With no jobs and no perspectives: inside a professional school in Syria to show what 14 years of war have left for the youngster. A photoreportage by Aldo Gianfrate
Fourteen years of war have dismantled Aleppo's economic base and narrowed the pathways into work for its youth. Once Syria’s industrial engine, the city now concentrates 53% of the country’s total earthquake-related damage, an estimate of 79,000 workers have lost their jobs after the sisma and 95% of households reported an income insufficient to meet basic needs.
Many young people have left the country in search of stability, leaving classrooms and workshops in Aleppo with fewer students, fewer resources, and limited prospects for those who remain.
Inside one of Aleppo’s industrial institutes, in the Al-Masharqa neighborhood, students and teachers describe cracked buildings, outdated manuals, missing tools, and long commutes through a city where job prospects have steadily collapsed.
With support from F2i, AVSI is rehabilitating industrial schools in Aleppo—repairing classrooms, upgrading labs, installing solar and water systems, and providing new tools. The project aligns training with market needs, strengthens teachers’ skills, and offers youth courses, career coaching, and on-the-job placements. These interventions complement another project, which delivers the life-skills training for students, allowing for a more comprehensive approach inside the institutes.
A mother and her daughter at a bus stop in Al-Masharqa, a neighborhood in western Aleppo.
Students attend a lesson inside the industrial high school of Al-Masharqa, western Aleppo.
On the left, students play football during a break in the courtyard. Since compulsory military service was lifted, enrollment at the school has dropped sharply. On the right, Fozya Abd Alrhman, 34, works as electronics instructor in a lab with outdated or no longer functioning equipment. The war forced her to halt her engineering studies for 3 years.
Solar panels cover the rooftops of central Aleppo, a widespread workaround to the city’s chronic electricity shortages.

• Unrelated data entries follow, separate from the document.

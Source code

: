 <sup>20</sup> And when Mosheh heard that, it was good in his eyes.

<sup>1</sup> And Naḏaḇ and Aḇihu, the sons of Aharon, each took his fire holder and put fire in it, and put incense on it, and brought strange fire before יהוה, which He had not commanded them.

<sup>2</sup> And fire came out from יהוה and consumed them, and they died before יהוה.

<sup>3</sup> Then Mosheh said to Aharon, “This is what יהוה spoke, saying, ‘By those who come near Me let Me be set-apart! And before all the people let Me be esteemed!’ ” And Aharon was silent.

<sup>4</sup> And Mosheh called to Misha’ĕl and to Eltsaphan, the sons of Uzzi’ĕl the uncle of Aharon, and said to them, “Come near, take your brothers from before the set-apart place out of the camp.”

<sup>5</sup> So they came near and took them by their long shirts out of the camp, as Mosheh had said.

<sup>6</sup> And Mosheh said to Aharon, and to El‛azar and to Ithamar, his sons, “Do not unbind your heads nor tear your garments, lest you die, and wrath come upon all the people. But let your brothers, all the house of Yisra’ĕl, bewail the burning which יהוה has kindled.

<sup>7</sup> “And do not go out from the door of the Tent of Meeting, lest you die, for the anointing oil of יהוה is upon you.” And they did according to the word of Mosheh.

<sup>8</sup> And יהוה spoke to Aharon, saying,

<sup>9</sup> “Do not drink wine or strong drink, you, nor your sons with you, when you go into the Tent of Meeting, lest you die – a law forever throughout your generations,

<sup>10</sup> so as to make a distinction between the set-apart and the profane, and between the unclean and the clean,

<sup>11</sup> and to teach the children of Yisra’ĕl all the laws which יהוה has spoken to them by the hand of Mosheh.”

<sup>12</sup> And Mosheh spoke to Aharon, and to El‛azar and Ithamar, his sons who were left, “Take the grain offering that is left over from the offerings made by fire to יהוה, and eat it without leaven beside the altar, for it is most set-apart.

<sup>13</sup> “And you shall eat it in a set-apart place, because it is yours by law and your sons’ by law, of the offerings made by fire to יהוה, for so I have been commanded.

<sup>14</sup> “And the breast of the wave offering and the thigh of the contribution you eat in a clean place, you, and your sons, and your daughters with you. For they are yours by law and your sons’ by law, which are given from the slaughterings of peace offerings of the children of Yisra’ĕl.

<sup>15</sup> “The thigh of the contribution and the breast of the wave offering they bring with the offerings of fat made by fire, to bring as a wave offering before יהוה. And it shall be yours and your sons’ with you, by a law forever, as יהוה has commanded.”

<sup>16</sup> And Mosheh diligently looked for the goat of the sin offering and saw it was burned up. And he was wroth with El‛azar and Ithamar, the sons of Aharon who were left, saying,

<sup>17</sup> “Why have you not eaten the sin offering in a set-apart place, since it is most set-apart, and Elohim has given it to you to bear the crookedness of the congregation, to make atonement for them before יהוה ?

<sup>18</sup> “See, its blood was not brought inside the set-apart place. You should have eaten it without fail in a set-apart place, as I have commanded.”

F2i funded AVSI’s project aims to upgrade these spaces with new equipment, safer infrastructure, and more reliable power, giving students the tools they need to learn their trade.
Ayman Korshid, 15 studies mechanics and spends nearly an hour each day commuting to the school. He says there is demand for skilled workers, but training with limited tools makes it difficult.

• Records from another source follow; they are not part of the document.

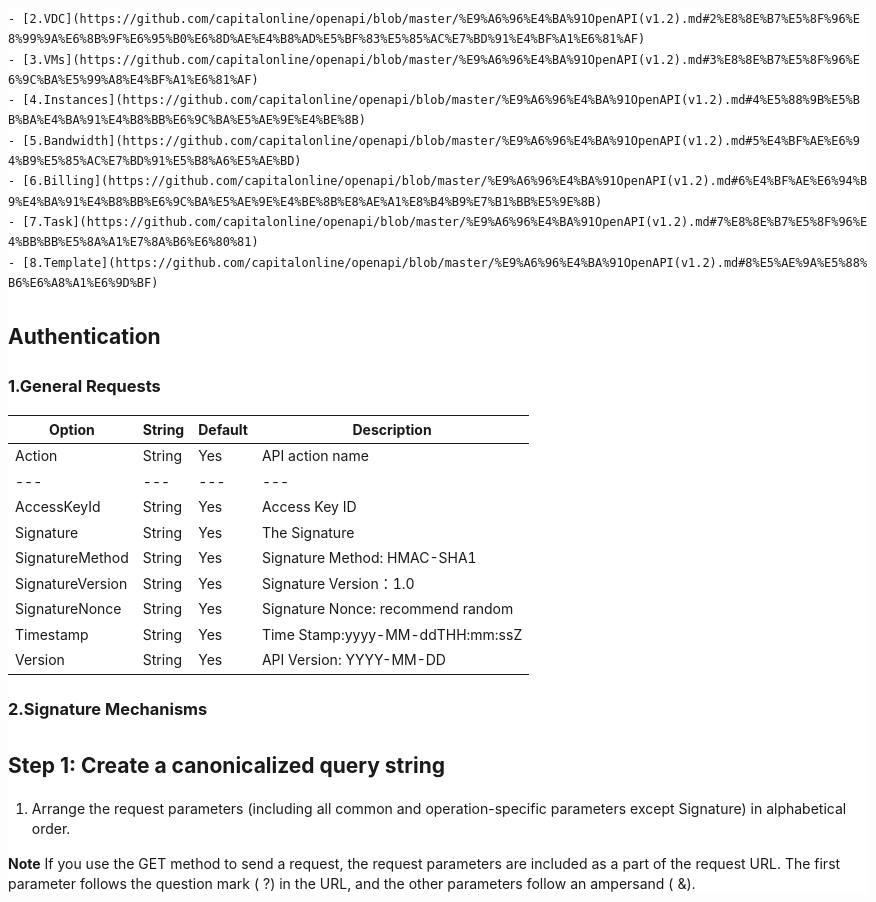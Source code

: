     - [2.VDC](https://github.com/capitalonline/openapi/blob/master/%E9%A6%96%E4%BA%91OpenAPI(v1.2).md#2%E8%8E%B7%E5%8F%96%E8%99%9A%E6%8B%9F%E6%95%B0%E6%8D%AE%E4%B8%AD%E5%BF%83%E5%85%AC%E7%BD%91%E4%BF%A1%E6%81%AF)
    - [3.VMs](https://github.com/capitalonline/openapi/blob/master/%E9%A6%96%E4%BA%91OpenAPI(v1.2).md#3%E8%8E%B7%E5%8F%96%E6%9C%BA%E5%99%A8%E4%BF%A1%E6%81%AF)
    - [4.Instances](https://github.com/capitalonline/openapi/blob/master/%E9%A6%96%E4%BA%91OpenAPI(v1.2).md#4%E5%88%9B%E5%BB%BA%E4%BA%91%E4%B8%BB%E6%9C%BA%E5%AE%9E%E4%BE%8B)
    - [5.Bandwidth](https://github.com/capitalonline/openapi/blob/master/%E9%A6%96%E4%BA%91OpenAPI(v1.2).md#5%E4%BF%AE%E6%94%B9%E5%85%AC%E7%BD%91%E5%B8%A6%E5%AE%BD)
    - [6.Billing](https://github.com/capitalonline/openapi/blob/master/%E9%A6%96%E4%BA%91OpenAPI(v1.2).md#6%E4%BF%AE%E6%94%B9%E4%BA%91%E4%B8%BB%E6%9C%BA%E5%AE%9E%E4%BE%8B%E8%AE%A1%E8%B4%B9%E7%B1%BB%E5%9E%8B)
    - [7.Task](https://github.com/capitalonline/openapi/blob/master/%E9%A6%96%E4%BA%91OpenAPI(v1.2).md#7%E8%8E%B7%E5%8F%96%E4%BB%BB%E5%8A%A1%E7%8A%B6%E6%80%81)
    - [8.Template](https://github.com/capitalonline/openapi/blob/master/%E9%A6%96%E4%BA%91OpenAPI(v1.2).md#8%E5%AE%9A%E5%88%B6%E6%A8%A1%E6%9D%BF)

##


## Authentication

### 1.General Requests

| **Option**       | **String** | **Default** | **Description**                   |
| ---------------- | ---------- | ----------- | --------------------------------- |
| Action           | String     | Yes         | API action name                   |
| ---              | ---        | ---         | ---                               |
| AccessKeyId      | String     | Yes         | Access Key ID                     |
| Signature        | String     | Yes         | The Signature                     |
| SignatureMethod  | String     | Yes         | Signature Method: HMAC-SHA1       |
| SignatureVersion | String     | Yes         | Signature Version：1.0            |
| SignatureNonce   | String     | Yes         | Signature Nonce: recommend random |
| Timestamp        | String     | Yes         | Time Stamp:yyyy-MM-ddTHH:mm:ssZ   |
| Version          | String     | Yes         | API Version: YYYY-MM-DD           |

### 2.Signature Mechanisms

## Step 1: Create a canonicalized query string

1. Arrange the request parameters (including all common and operation-specific parameters except Signature) in alphabetical order.

**Note**  If you use the GET method to send a request, the request parameters are included as a part of the request URL. The first parameter follows the question mark ( ?) in the URL, and the other parameters follow an ampersand ( &amp;).

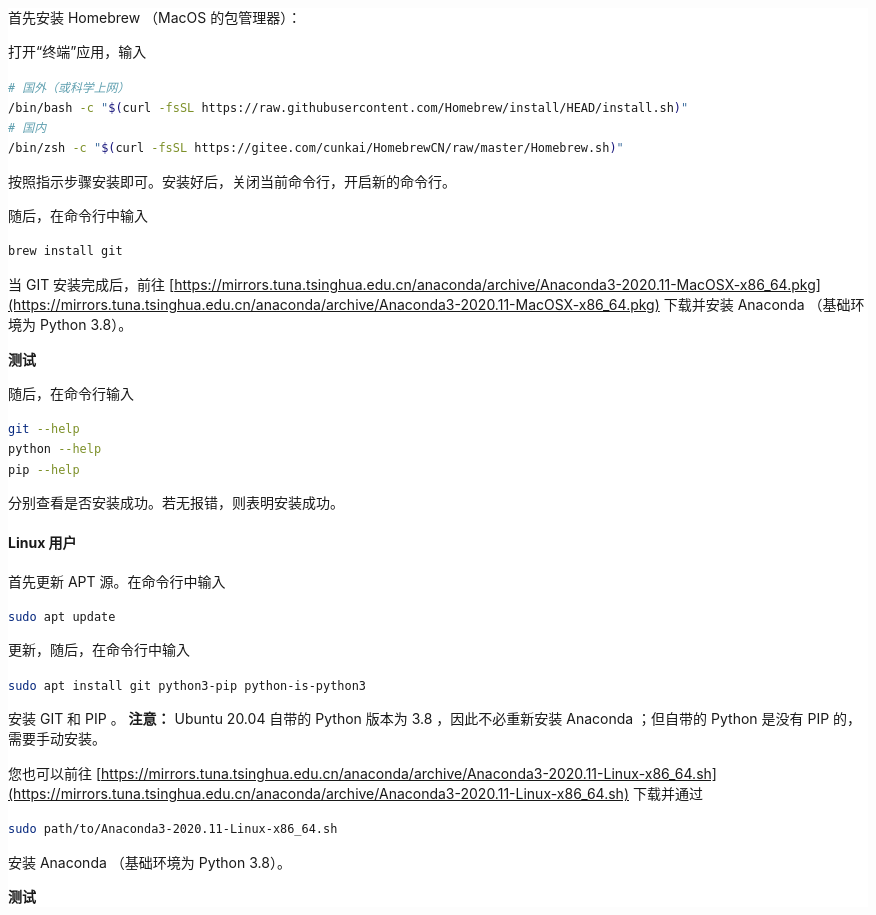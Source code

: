 首先安装 Homebrew （MacOS 的包管理器）：

打开“终端”应用，输入

```sh
# 国外（或科学上网）
/bin/bash -c "$(curl -fsSL https://raw.githubusercontent.com/Homebrew/install/HEAD/install.sh)"
# 国内
/bin/zsh -c "$(curl -fsSL https://gitee.com/cunkai/HomebrewCN/raw/master/Homebrew.sh)"
```

按照指示步骤安装即可。安装好后，关闭当前命令行，开启新的命令行。

随后，在命令行中输入

```sh
brew install git
```

当 GIT 安装完成后，前往 [https://mirrors.tuna.tsinghua.edu.cn/anaconda/archive/Anaconda3-2020.11-MacOSX-x86_64.pkg](https://mirrors.tuna.tsinghua.edu.cn/anaconda/archive/Anaconda3-2020.11-MacOSX-x86_64.pkg) 下载并安装 Anaconda （基础环境为 Python 3.8）。

**测试**

随后，在命令行输入

```sh
git --help
python --help
pip --help
```

分别查看是否安装成功。若无报错，则表明安装成功。

#### Linux 用户

首先更新 APT 源。在命令行中输入

```sh
sudo apt update
```

更新，随后，在命令行中输入

```sh
sudo apt install git python3-pip python-is-python3
```

安装 GIT 和 PIP 。 **注意：** Ubuntu 20.04 自带的 Python 版本为 3.8 ，因此不必重新安装 Anaconda ；但自带的 Python 是没有 PIP 的，需要手动安装。

您也可以前往 [https://mirrors.tuna.tsinghua.edu.cn/anaconda/archive/Anaconda3-2020.11-Linux-x86_64.sh](https://mirrors.tuna.tsinghua.edu.cn/anaconda/archive/Anaconda3-2020.11-Linux-x86_64.sh) 下载并通过

```sh
sudo path/to/Anaconda3-2020.11-Linux-x86_64.sh
```

安装 Anaconda （基础环境为 Python 3.8）。

**测试**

On the left, the exterior of the car-electricity lab. Students and teachers assembled it themsleves with leftover materials. On the right, a workshop set up in a basement corridor served as an improvised training space.
On the left, old equipment and worn-out classrooms reflect years of limited maintenance inside the vocational school. On the right, a classroom in the school shows peeling walls, broken windows, and aging desks — signs of years without maintenance.
Fadi Al Bayoush, 51, a car-electricity teacher: “Many tools and machines are old, and we don’t have the materials we
need,” he says, “The most difficult thing is to keep lessons aligned with what students will face outside the school”.
Mohammad Nour Mubarak, /left) 18, a student who trains every afternoon in a small air-conditioning shop. “I want to stay, learn a job and build my future”. Shaban Ajjan, (right) part of AVSI’s team, who conducted the Training for the teachers and now provides ongoing support to ensure the quality of the activities
Two images from the electronics lab. Fozya Abd Alrhman: “The best thing,” she says, “is when I arrive and see the students — it reminds me what I bring to them."
Students gather for a photo in the school courtyard.